Jamaica 26 Jun 1837 sailed for Carthagena.
12 Sep 1838 seized Portuguese slave schooner Ingemane, Antonio Joaquim de Faria, master, lat. 20° 09' 55" N., long. 82° 59' 30" W., with 82 slaves on board, sailing under Portuguese colours, bound from Rio Nunez to Havana. The Ingemane being in an unseaworthy condition and short of victuals and water, was supplied with water and provisions and taken to Havana where she was formally surveyed by Mr. Thomas A. Wemyss, Master of the Comus, and the Carpenters of H.M. Ships Belvidera, Wanderer, and Comus and found to be unfit to sail to Sierra Leone and was therefore sent on 24 Sep., with the slaves to Nassau, New Providence, where the 82 Boxal Negroes were landed, and matter sent with the Mate, Mr. Francis Freeling, to Sierra Leone for adjudication by the British and Portuguese Mixed Court who dealt with the matter on 10 Nov 1838, where she was condemned for being engaged in the illicit traffic in slaves and the surviving 79 negroes emancipated, 3 having died before adjudication, the schooner and stores being left at Nassau, New Providence, in charge of the Comptroller of Customs, and commission issued for the sale thereof.

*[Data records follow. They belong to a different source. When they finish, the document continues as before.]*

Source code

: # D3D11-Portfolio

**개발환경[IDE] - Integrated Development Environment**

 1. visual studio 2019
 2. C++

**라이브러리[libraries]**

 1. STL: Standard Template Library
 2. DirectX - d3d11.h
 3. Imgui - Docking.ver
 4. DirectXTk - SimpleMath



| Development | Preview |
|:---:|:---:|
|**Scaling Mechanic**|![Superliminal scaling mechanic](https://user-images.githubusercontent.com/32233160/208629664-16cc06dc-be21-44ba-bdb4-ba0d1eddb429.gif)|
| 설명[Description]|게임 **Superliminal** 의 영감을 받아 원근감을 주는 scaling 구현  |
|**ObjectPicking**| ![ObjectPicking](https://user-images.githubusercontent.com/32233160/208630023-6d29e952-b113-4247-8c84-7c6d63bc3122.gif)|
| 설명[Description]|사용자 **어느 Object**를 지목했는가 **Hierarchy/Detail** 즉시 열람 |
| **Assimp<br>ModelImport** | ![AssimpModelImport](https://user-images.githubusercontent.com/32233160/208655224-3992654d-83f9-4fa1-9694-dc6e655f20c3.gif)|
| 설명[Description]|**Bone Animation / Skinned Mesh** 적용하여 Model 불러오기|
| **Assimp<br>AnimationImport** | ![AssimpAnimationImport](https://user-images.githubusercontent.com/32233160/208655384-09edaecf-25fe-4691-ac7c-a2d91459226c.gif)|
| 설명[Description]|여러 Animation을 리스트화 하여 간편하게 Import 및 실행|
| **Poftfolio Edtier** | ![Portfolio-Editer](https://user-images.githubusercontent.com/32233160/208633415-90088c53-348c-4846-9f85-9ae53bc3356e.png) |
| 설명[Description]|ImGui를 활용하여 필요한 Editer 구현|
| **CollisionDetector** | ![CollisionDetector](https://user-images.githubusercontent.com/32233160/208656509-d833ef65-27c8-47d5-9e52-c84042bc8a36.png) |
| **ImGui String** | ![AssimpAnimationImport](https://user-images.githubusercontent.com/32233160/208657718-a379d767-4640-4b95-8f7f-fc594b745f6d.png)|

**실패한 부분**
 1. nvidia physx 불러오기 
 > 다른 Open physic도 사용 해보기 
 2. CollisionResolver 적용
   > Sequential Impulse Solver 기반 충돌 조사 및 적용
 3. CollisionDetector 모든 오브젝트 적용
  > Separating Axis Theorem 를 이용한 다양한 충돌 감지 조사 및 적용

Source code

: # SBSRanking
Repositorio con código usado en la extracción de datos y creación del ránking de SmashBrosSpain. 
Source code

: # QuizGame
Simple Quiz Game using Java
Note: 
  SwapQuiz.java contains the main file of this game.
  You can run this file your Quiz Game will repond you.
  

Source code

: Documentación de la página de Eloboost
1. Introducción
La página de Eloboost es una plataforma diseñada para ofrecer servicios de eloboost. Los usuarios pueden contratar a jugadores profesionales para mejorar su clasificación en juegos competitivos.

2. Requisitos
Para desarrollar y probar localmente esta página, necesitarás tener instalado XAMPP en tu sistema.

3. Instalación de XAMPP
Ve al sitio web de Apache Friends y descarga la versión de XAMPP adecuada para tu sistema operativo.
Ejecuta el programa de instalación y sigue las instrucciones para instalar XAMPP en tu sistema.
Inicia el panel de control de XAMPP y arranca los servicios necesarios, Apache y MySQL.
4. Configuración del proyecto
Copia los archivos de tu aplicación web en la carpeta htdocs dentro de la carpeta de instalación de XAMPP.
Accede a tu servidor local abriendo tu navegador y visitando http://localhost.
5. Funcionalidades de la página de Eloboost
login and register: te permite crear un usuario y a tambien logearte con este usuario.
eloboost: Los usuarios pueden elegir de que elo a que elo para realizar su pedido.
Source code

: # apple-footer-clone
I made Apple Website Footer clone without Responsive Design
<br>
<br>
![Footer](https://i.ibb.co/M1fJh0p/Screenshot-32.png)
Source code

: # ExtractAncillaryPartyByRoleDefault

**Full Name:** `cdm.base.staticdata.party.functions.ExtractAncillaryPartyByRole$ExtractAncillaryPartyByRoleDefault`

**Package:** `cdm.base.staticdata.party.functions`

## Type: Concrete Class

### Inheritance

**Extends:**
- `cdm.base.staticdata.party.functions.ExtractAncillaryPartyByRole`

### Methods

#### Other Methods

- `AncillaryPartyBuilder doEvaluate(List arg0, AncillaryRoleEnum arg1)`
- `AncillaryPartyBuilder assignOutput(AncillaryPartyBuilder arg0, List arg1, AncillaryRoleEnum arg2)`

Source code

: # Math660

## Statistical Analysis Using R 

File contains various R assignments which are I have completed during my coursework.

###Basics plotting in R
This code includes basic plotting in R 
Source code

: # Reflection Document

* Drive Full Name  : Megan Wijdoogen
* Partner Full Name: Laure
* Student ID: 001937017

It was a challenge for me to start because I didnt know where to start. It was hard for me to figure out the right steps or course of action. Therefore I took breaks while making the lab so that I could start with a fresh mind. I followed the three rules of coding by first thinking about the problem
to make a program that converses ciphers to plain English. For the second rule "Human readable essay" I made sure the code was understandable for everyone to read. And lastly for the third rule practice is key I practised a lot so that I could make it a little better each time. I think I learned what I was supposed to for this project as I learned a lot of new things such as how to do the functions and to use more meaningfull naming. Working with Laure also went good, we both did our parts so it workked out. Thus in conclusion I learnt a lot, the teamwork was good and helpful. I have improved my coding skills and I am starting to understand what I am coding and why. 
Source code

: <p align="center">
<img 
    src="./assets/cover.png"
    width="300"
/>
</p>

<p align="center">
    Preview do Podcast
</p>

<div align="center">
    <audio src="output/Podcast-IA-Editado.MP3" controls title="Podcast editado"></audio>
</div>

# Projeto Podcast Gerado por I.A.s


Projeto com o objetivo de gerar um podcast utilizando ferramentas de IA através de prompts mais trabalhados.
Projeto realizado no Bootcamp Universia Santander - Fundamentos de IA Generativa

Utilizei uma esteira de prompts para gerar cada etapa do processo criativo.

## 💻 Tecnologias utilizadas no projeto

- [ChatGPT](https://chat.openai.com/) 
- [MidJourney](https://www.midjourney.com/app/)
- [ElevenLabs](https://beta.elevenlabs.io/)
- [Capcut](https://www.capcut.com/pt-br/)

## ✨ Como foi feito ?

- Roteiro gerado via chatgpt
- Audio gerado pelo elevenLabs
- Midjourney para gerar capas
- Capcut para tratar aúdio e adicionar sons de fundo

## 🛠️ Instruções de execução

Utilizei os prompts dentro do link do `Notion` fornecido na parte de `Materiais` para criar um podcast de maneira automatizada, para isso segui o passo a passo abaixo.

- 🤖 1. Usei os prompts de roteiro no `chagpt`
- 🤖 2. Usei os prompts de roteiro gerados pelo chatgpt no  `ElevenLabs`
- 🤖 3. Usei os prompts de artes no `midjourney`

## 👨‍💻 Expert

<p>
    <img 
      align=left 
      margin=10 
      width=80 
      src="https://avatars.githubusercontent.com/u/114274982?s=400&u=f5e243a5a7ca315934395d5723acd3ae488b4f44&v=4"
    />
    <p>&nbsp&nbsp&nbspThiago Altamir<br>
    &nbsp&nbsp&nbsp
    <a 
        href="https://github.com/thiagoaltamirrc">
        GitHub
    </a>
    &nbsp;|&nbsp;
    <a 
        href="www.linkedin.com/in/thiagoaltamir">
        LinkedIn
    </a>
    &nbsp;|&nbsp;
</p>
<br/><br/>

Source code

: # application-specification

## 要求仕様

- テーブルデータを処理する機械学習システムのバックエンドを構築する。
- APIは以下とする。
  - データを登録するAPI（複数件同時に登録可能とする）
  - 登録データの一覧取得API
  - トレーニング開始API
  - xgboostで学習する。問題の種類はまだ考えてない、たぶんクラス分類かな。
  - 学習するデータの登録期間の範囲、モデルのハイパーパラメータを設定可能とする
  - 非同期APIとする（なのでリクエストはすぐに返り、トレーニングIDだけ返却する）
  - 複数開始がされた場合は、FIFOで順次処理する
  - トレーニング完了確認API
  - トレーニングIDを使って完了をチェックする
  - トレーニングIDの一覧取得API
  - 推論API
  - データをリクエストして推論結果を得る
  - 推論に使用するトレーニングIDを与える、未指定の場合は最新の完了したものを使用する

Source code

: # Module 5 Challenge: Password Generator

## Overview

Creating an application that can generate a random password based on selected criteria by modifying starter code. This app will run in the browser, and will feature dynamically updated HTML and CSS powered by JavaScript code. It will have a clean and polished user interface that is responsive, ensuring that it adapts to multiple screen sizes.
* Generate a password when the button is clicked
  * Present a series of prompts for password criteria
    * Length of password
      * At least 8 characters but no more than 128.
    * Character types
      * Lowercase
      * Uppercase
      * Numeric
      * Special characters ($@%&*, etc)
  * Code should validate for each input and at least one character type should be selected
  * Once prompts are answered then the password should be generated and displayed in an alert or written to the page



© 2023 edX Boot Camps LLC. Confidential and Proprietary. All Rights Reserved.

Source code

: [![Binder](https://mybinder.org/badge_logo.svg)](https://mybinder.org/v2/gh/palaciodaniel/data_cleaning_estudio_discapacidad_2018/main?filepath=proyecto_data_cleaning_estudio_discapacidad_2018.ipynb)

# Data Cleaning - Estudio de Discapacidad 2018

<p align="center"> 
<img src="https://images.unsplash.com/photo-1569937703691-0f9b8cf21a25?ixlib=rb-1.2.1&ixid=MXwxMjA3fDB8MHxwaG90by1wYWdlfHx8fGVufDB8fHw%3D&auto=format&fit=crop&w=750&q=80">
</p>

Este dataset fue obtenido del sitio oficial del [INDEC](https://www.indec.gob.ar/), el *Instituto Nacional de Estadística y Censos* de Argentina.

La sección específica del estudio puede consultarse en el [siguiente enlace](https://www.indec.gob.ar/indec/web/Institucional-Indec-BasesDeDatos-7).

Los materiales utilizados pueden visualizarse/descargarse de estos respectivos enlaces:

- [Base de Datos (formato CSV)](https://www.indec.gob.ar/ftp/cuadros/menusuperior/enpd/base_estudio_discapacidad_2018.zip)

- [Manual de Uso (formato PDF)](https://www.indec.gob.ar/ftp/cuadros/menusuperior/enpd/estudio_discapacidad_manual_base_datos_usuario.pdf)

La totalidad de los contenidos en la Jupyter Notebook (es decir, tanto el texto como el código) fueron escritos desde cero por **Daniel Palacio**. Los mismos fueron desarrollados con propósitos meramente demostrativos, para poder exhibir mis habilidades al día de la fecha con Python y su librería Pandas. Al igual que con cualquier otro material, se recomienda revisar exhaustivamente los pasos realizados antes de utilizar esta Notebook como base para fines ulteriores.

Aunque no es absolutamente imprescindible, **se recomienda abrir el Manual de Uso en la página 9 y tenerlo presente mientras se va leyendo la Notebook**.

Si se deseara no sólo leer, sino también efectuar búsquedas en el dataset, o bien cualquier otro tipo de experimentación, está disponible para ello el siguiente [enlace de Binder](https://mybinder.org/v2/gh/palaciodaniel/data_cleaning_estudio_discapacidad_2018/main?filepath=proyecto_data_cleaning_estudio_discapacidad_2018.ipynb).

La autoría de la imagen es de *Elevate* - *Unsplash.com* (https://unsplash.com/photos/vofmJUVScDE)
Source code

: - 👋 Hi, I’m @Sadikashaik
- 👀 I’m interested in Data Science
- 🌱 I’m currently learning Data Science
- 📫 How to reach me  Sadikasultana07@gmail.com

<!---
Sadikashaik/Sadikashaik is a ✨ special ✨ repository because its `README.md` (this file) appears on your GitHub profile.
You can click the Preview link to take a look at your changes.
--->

16 Jan 1839 at Jamaica. 25 May 1840 sailed from Jamaica for Hayti. 27 Jul 1840 sailed from Jamaica for Carthagena; 28 Aug 1840, at Jamaica. 13 Sep 1840 sailed from Port Royal. 25 Sep 1840 arrived Belize. 24 Jul 1841, arrived at Jamaica, from the Havannah, with 270,000 dollars. 5 Aug 1841, sailed from Barbadoes. 18 Sep 1841, was at Port Royal, Jamaica. 12 Oct 1841, Mate P W. Coventry, late Comus, passed for Lieutenant at the Naval College. Aug 1845 - Jun 1846, operations with the French, against renegade Uruguayan, Oribe, and Don Juan Manuel de Rosas, up the River Parana. See p. 336-345 at at www.archive.org/details/royalnavyhistory06clow
20 Dec 1848 Sheerness.
Oct 1856 Hong Kong ship's boats detached up the river to Canton, where, with other boats of the squadron, the various Chinese forts guarding the river were captured.
12 Nov 1856 Canton (Cdr R. Jenkins).
8 Jan 1857 British forces commenced withdrawal from off Canton, to Hong Kong, although the Comus appears to have remained anchored in the River, off the City, until May.
10 May 1857 Hong Kong.
25 May 1857 Amoy.
28 Nov 1857 Amoy, and sailed shortly for Hong Kong.
26 Jan 1858 Left Hongkong for UK.
1 Oct 1856 - 26 Jun 1858 Parliamentary Grant of £33,000, for services (in lieu of Prize Money) on the China Station to be divided between 56 Vessels
10 May 1862 Chatham. Completed breaking up, per Parliamentary estimates etc. 1861-62.